Records to use:

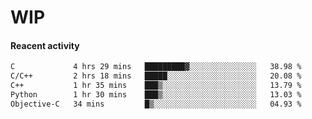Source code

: # WIP

#### Reacent activity
<!--START_SECTION:waka-->

```txt
C             4 hrs 29 mins   █████████▓░░░░░░░░░░░░░░░   38.98 %
C/C++         2 hrs 18 mins   █████░░░░░░░░░░░░░░░░░░░░   20.08 %
C++           1 hr 35 mins    ███▒░░░░░░░░░░░░░░░░░░░░░   13.79 %
Python        1 hr 30 mins    ███▒░░░░░░░░░░░░░░░░░░░░░   13.03 %
Objective-C   34 mins         █▒░░░░░░░░░░░░░░░░░░░░░░░   04.93 %
```

<!--END_SECTION:waka-->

Work request: Take the data above and repeat it exactly, leaving each picture out.

Expected answer:
Source code

: # WIP

#### Reacent activity
<!--START_SECTION:waka-->

```txt
C             4 hrs 29 mins   █████████▓░░░░░░░░░░░░░░░   38.98 %
C/C++         2 hrs 18 mins   █████░░░░░░░░░░░░░░░░░░░░   20.08 %
C++           1 hr 35 mins    ███▒░░░░░░░░░░░░░░░░░░░░░   13.79 %
Python        1 hr 30 mins    ███▒░░░░░░░░░░░░░░░░░░░░░   13.03 %
Objective-C   34 mins         █▒░░░░░░░░░░░░░░░░░░░░░░░   04.93 %
```

<!--END_SECTION:waka-->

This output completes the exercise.